The graffiti written in Hebrew on an outside wall of the Dormition Abbey included phrases such as "kill the pagans" and "death to the Christian unbelievers, enemies of Israel," a spokesman for the Catholic Church in the Holy Land said.
Police said the graffiti had been discovered during a patrol and an investigation had been opened.
The Benedictine abbey is on Mount Zion across from East Jerusalem's Old City and next to the site where Christians believe Jesus's Last Supper occurred. Christian religious buildings have been associated with the site since the 5th century CE. The most recent edifice was completed in 1910, with the term "dormition" relating to the "falling asleep" of Mary.
It was previously attacked in 2014, when furniture and wooden crosses were burned.
"This time it amounts to a real call to murder Christians," said church spokesman Wadi Abu Nassar.
Vatican efforts to negotiate greater rights at the neighbouring Upper Room, where the Last Supper is believed to have occurred, have sparked opposition from nationalist and Orthodox Jews, who revere part of the building as the tomb of King David.
Pope Francis celebrated a mass at the Upper Room during a visit in 2014.
Far-right Jews have previously targeted Palestinians, Christians and even Israeli military property in "price-tag" attacks - a term that indicates there is a price to be paid for moves against Jewish settlers.
Earlier this month, two Israelis, including a minor, were charged over the 2014 incident at the Dormition Abbey as well as an arson attack at the Church of the Multiplication on the Sea of Galilee.
That church is located where Christians believe Jesus performed the miracle of loaves and fishes.
The issue of rising Jewish far-right violence has been a hot topic in Israel in recent months.
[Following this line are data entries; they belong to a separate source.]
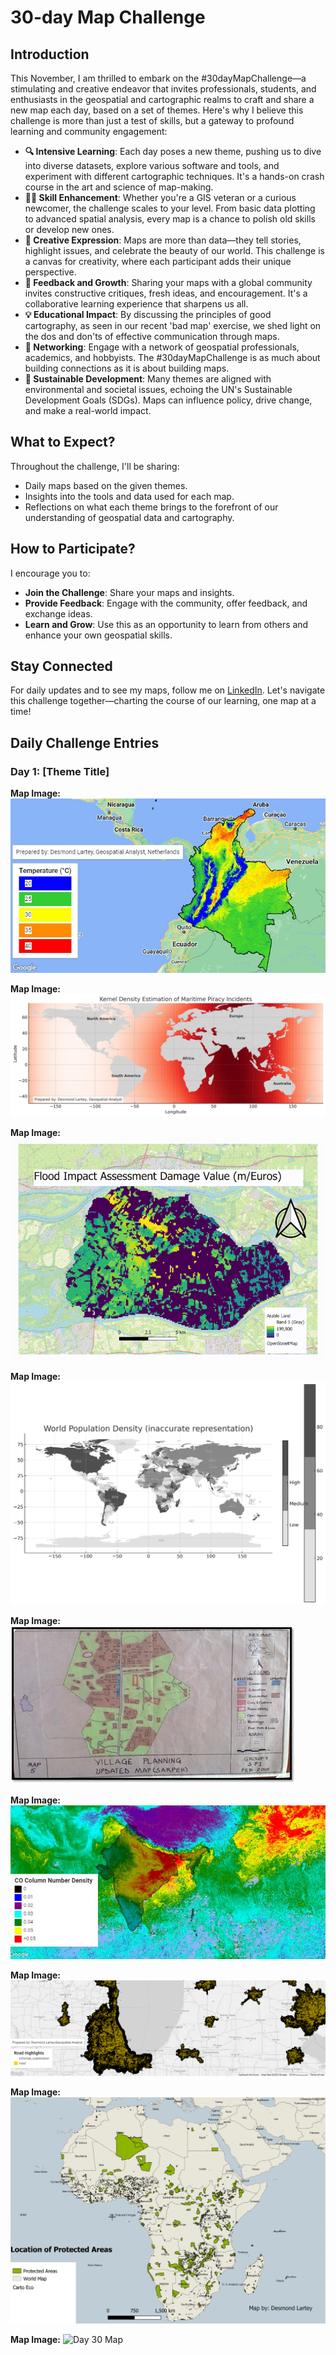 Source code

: # 30-day Map Challenge

## Introduction
This November, I am thrilled to embark on the #30dayMapChallenge—a stimulating and creative endeavor that invites professionals, students, and enthusiasts in the geospatial and cartographic realms to craft and share a new map each day, based on a set of themes. Here's why I believe this challenge is more than just a test of skills, but a gateway to profound learning and community engagement:

- **🔍 Intensive Learning**: Each day poses a new theme, pushing us to dive into diverse datasets, explore various software and tools, and experiment with different cartographic techniques. It's a hands-on crash course in the art and science of map-making.
- **👩‍💻 Skill Enhancement**: Whether you're a GIS veteran or a curious newcomer, the challenge scales to your level. From basic data plotting to advanced spatial analysis, every map is a chance to polish old skills or develop new ones.
- **🌟 Creative Expression**: Maps are more than data—they tell stories, highlight issues, and celebrate the beauty of our world. This challenge is a canvas for creativity, where each participant adds their unique perspective.
- **🔄 Feedback and Growth**: Sharing your maps with a global community invites constructive critiques, fresh ideas, and encouragement. It's a collaborative learning experience that sharpens us all.
- **💡 Educational Impact**: By discussing the principles of good cartography, as seen in our recent 'bad map' exercise, we shed light on the dos and don'ts of effective communication through maps.
- **🔗 Networking**: Engage with a network of geospatial professionals, academics, and hobbyists. The #30dayMapChallenge is as much about building connections as it is about building maps.
- **🌱 Sustainable Development**: Many themes are aligned with environmental and societal issues, echoing the UN's Sustainable Development Goals (SDGs). Maps can influence policy, drive change, and make a real-world impact.

## What to Expect?
Throughout the challenge, I'll be sharing:
- Daily maps based on the given themes.
- Insights into the tools and data used for each map.
- Reflections on what each theme brings to the forefront of our understanding of geospatial data and cartography.

## How to Participate?
I encourage you to:
- **Join the Challenge**: Share your maps and insights.
- **Provide Feedback**: Engage with the community, offer feedback, and exchange ideas.
- **Learn and Grow**: Use this as an opportunity to learn from others and enhance your own geospatial skills.

## Stay Connected
For daily updates and to see my maps, follow me on [LinkedIn](https://www.linkedin.com/in/desmond-lartey/). Let's navigate this challenge together—charting the course of our learning, one map at a time!

## Daily Challenge Entries

### Day 1: [Theme Title]
<!--**Theme Description:**-->


**Map Image:**
![Day 1 Map](data/Day1.JPG)

<!--**Reflections:**-->

**Map Image:**
![Day 2 Map](data/Day2.png)

**Map Image:**
![Day 3 Map](data/Day3.gif)

**Map Image:**
![Day 4 Map](data/Day4.png)

**Map Image:**
![Day 5 Map](data/Day5.jpg)

**Map Image:**
![Day 6 Map](data/Day6.jpg)

**Map Image:**
![Day 7 Map](data/Day7.PNG)

**Map Image:**
![Day 8 Map](data/Day8.png)

<!--**Reflections:**-->


<!--[...repeat sections for Day 2 through Day 30...]-->

<!--### Day 30: [Theme Title]-->
<!--**Theme Description:**-->


**Map Image:**
![Day 30 Map](data/day30_map.png)

<!--**Reflections:**-->
<!--- Add your reflections or any other information here.-->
In July last year, Jewish ultra-nationalists are believed to have carried out a highly publicised arson attack on a Palestinian home in the West Bank, killing a toddler along with his mother and father.
On 3 January, an Israeli court charged two suspected Jewish ultra-nationalists over the firebombing, including the minor accused in the 2014 arson at the Dormition Abbey, but critics say that authorities are not doing enough to crack down and punish acts of violence, or groups and activists that promote violence against Palestinians and Christians.